Source number two, Japan, had the best news at 13.8% growth, but source number three, China, was down 12.4%. 
The NTTO does not report world market share numbers. 

The statistical dip of 0.8% in June 2019 was determined to be the worst performance since April 2016 and an earlier confirmation of this longer-term trend.  Most significantly, US market share of world tourism had dropped from a high of 13.7% in 2015 to 11.7% in August, according to Oxford Economics.  this is a 14.6% drop in global market share for the United States in just four years.  A further description of this precipitous drop indicates that it resulted in a US economic loss of 14 million visitors, $59 billion in travel spending, and 120,000 industry related US jobs.
Oxford Economics is projecting a further loss to 10.9% of global market share or a total percentage drop from 2015 of 20.4%, meaning 41 million fewer visitors, $180 billion less in travel expenditures, and 266,000 fewer jobs.  The new NTTO report confirms the trend. 
Dave Huether, senior vice president at US Travel, said that the loss of jobs from international visitor spending would be spread across lodging, retail, recreation, food services, and transportation.
Yan Zhang, who reported on this in USA Today in August, identified the strong dollar, trade tensions, the stance against immigration by the Trump administration, and gun violence as the main culprits for the downturn.
The US dollar is up against a basket of currencies by 9.5%, making travel to America more expensive, according again to US Travel.
Trade tensions, especially with China, has seen a drop of 5.7% in inbound Chinese visitors from 2017, the first such drop in 15 years, according to the National Travel and Tourism Office.  This is particularly troubling as Chinese visitors spend approximately $7,000 per trip, 50% higher than other inbound visitors.
No growth from China is expected in 2019 with current trends, especially with US visas for Chinese visitors becoming harder to get according to anecdotal information from members.

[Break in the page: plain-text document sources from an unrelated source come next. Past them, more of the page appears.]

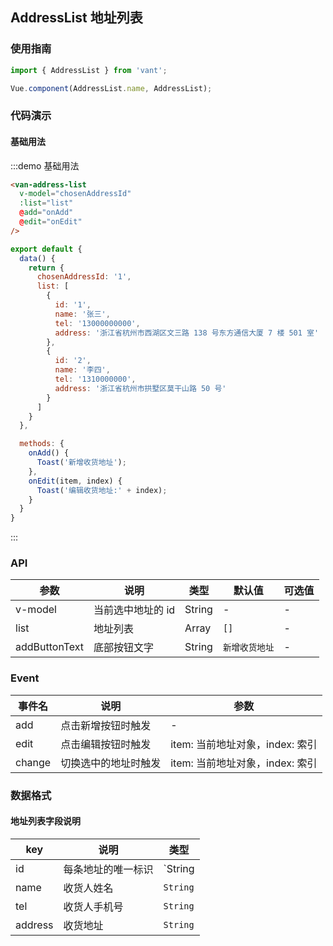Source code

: <script>
import { Toast } from 'packages';

export default {
  data() {
    return {
      chosenAddressId: '1',
      list: [
        {
          id: '1',
          name: '张三',
          tel: '13000000000',
          address: '浙江省杭州市西湖区文三路 138 号东方通信大厦 7 楼 501 室'
        },
        {
          id: '2',
          name: '李四',
          tel: '1310000000',
          address: '浙江省杭州市拱墅区莫干山路 50 号'
        },
        {
          id: '3',
          name: '王五',
          tel: '1320000000',
          address: '浙江省杭州市滨江区江南大道 15 号'
        }
      ]
    }
  },

  methods: {
    onAdd() {
      Toast('新增收货地址');
    },
    onEdit(item, index) {
      Toast('编辑收货地址:' + index);
    }
  }
}
</script>

## AddressList 地址列表

### 使用指南
``` javascript
import { AddressList } from 'vant';

Vue.component(AddressList.name, AddressList);
```

### 代码演示

#### 基础用法

:::demo 基础用法
```html
<van-address-list
  v-model="chosenAddressId"
  :list="list"
  @add="onAdd"
  @edit="onEdit"
/>
```

```javascript
export default {
  data() {
    return {
      chosenAddressId: '1',
      list: [
        {
          id: '1',
          name: '张三',
          tel: '13000000000',
          address: '浙江省杭州市西湖区文三路 138 号东方通信大厦 7 楼 501 室'
        },
        {
          id: '2',
          name: '李四',
          tel: '1310000000',
          address: '浙江省杭州市拱墅区莫干山路 50 号'
        }
      ]
    }
  },

  methods: {
    onAdd() {
      Toast('新增收货地址');
    },
    onEdit(item, index) {
      Toast('编辑收货地址:' + index);
    }
  }
}
```
:::

### API

| 参数       | 说明      | 类型       | 默认值       | 可选值       |
|-----------|-----------|-----------|-------------|-------------|
| v-model | 当前选中地址的 id | String | - | - |
| list | 地址列表 | Array | `[]` | - |
| addButtonText | 底部按钮文字 | String | `新增收货地址` | - |

### Event

| 事件名       | 说明      | 参数       |
|-----------|-----------|-----------|
| add | 点击新增按钮时触发 | - |
| edit | 点击编辑按钮时触发 | item: 当前地址对象，index: 索引 |
| change | 切换选中的地址时触发 | item: 当前地址对象，index: 索引 |

### 数据格式
#### 地址列表字段说明
| key       | 说明      | 类型       |
|-----------|-----------|-----------|
| id | 每条地址的唯一标识 | `String | Number` |
| name | 收货人姓名 | `String` |
| tel | 收货人手机号 | `String` |
| address | 收货地址 | `String` |
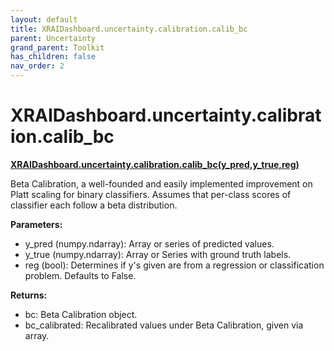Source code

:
 ```yaml
---
layout: default
title: XRAIDashboard.uncertainty.calibration.calib_bc
parent: Uncertainty
grand_parent: Toolkit
has_children: false
nav_order: 2
---
```


# XRAIDashboard.uncertainty.calibration.calib_bc
**[XRAIDashboard.uncertainty.calibration.calib_bc(y_pred,y_true,reg)](https://github.com/gaberamolete/XRAIDashboard/blob/main/uncertainty/calibration.py)**


Beta Calibration, a well-founded and easily implemented improvement on Platt scaling for binary classifiers. Assumes that per-class scores of classifier each follow a beta distribution.


**Parameters:**
- y_pred (numpy.ndarray): Array or series of predicted values.
- y_true (numpy.ndarray): Array or Series with ground truth labels.
- reg (bool): Determines if y's given are from a regression or classification problem. Defaults to False.

**Returns:**
- bc: Beta Calibration object.
- bc_calibrated: Recalibrated values under Beta Calibration, given via array.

China itself has compounded this trend by issuing a US travel warning citing gun violence.
Between gun violence and the pronounced political statements against immigration, the US is perceived to be less welcoming, particularly to Mexicans and Muslims.
Recent gun violence in various American states and cities has resulted in travel warnings from Japan, Venezuela, Uruguay, France, New Zealand, Germany, and, as cited, China.  Mass shootings get high visibility reporting around the world.
How should IITA and its members react?  As always, it is imperative to aggressively support the reauthorization of Brand USA, keep track of statistical inbound travel trends to share with Congress and the administration, and report the impact of all of these trends and share those reports with friends on both Capitol Hill and the industry.